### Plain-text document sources
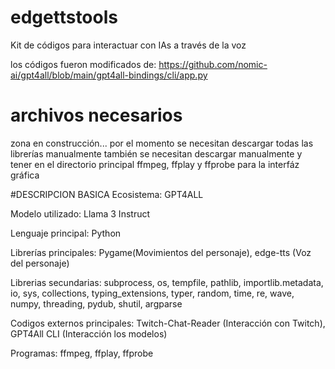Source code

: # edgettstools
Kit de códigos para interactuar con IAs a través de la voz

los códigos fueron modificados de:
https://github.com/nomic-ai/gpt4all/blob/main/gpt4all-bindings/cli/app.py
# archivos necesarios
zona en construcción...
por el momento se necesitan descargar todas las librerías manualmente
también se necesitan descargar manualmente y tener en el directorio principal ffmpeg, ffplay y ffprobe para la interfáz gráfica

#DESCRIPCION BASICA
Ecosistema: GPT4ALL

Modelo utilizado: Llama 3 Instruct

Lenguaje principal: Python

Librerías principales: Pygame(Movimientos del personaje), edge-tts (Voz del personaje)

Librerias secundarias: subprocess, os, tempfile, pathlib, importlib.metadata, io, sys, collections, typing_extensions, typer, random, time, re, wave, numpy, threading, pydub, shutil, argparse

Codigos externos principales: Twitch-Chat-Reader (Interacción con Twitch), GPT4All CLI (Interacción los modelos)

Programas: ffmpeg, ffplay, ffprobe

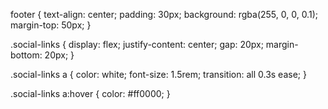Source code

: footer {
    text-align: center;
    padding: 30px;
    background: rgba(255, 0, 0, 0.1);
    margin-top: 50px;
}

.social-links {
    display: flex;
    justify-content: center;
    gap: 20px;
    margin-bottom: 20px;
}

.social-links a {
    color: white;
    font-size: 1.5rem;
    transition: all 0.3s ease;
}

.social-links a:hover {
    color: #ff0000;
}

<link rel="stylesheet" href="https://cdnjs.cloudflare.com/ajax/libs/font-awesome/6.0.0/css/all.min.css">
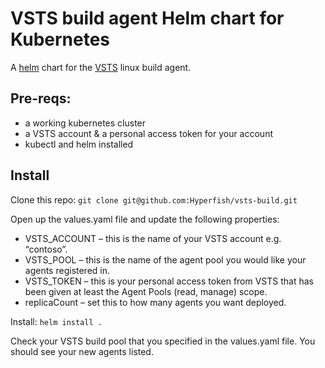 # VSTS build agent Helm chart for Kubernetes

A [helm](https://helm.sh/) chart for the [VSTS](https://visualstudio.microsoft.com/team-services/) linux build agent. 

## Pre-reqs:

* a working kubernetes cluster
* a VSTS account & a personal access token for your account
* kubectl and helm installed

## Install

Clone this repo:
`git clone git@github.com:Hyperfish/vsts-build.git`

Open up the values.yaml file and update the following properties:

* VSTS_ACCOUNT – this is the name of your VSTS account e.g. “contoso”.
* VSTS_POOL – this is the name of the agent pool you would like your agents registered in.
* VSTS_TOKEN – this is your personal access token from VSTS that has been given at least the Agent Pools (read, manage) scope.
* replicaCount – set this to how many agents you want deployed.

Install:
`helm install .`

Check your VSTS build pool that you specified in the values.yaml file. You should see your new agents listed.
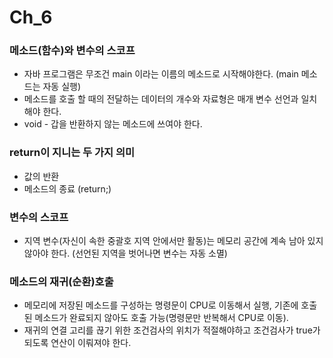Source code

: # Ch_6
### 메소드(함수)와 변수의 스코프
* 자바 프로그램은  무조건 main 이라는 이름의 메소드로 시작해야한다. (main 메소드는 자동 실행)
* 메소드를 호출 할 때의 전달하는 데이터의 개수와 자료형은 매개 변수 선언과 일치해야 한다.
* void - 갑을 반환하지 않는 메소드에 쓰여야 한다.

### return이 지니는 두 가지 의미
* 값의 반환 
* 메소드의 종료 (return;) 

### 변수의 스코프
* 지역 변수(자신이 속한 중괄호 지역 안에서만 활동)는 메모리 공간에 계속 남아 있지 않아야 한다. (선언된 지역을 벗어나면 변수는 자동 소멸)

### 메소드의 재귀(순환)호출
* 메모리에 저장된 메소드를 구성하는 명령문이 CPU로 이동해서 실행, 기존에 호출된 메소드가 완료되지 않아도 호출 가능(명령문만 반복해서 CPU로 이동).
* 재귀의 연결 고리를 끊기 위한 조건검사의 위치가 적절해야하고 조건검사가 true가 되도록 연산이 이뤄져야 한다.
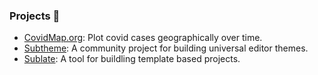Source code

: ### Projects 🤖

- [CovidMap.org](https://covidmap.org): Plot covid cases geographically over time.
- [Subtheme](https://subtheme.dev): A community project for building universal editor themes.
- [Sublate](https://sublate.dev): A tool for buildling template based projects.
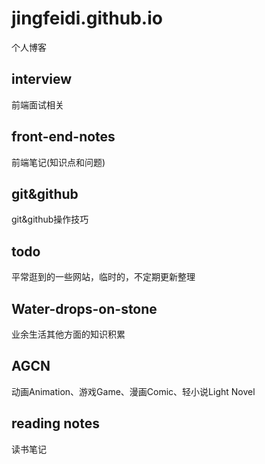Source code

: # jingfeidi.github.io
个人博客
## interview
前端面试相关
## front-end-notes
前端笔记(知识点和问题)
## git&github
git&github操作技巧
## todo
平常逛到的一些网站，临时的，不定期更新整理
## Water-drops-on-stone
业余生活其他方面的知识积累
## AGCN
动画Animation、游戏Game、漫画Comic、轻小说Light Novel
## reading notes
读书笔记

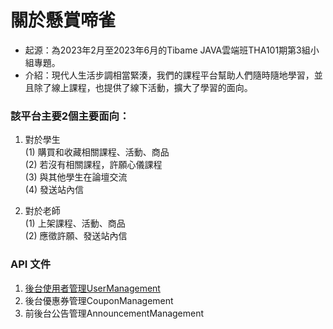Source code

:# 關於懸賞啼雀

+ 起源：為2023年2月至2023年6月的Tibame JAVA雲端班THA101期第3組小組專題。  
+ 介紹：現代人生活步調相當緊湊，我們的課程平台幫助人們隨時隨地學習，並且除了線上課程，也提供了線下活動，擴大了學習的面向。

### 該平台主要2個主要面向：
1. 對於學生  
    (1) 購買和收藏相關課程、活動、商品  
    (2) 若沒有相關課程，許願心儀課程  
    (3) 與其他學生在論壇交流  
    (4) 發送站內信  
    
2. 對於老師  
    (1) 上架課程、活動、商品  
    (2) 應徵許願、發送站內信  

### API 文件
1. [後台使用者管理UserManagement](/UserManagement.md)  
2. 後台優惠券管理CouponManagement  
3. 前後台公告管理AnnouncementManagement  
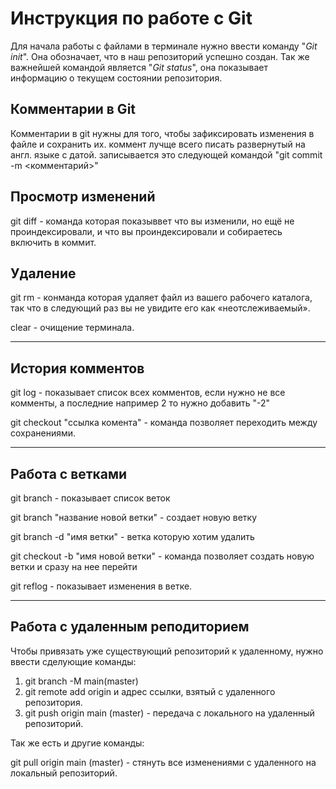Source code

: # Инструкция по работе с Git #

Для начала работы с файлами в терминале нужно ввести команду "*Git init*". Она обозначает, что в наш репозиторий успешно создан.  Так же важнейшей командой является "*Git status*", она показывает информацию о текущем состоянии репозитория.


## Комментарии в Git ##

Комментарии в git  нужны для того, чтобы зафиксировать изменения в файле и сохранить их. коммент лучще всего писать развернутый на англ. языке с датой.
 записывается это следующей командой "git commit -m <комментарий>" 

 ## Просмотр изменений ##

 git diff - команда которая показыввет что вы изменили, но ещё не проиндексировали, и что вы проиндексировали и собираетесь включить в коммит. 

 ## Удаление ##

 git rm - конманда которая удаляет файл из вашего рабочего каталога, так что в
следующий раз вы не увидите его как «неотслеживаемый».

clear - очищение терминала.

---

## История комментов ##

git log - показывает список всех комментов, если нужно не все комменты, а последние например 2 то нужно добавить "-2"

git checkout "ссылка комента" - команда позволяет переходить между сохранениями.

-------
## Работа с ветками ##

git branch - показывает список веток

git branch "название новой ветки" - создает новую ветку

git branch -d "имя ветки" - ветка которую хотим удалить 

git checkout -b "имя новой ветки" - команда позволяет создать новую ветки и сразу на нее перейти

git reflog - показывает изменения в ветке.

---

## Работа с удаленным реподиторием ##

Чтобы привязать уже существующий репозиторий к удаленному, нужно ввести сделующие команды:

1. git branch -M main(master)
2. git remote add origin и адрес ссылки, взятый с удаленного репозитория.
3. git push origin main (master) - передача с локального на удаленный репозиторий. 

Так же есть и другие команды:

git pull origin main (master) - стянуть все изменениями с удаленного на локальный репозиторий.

### Work item
Each line that contains the string "ffmpeg" should be copied from the data above.

### Solved exercise
también se necesitan descargar manualmente y tener en el directorio principal ffmpeg, ffplay y ffprobe para la interfáz gráfica
Programas: ffmpeg, ffplay, ffprobe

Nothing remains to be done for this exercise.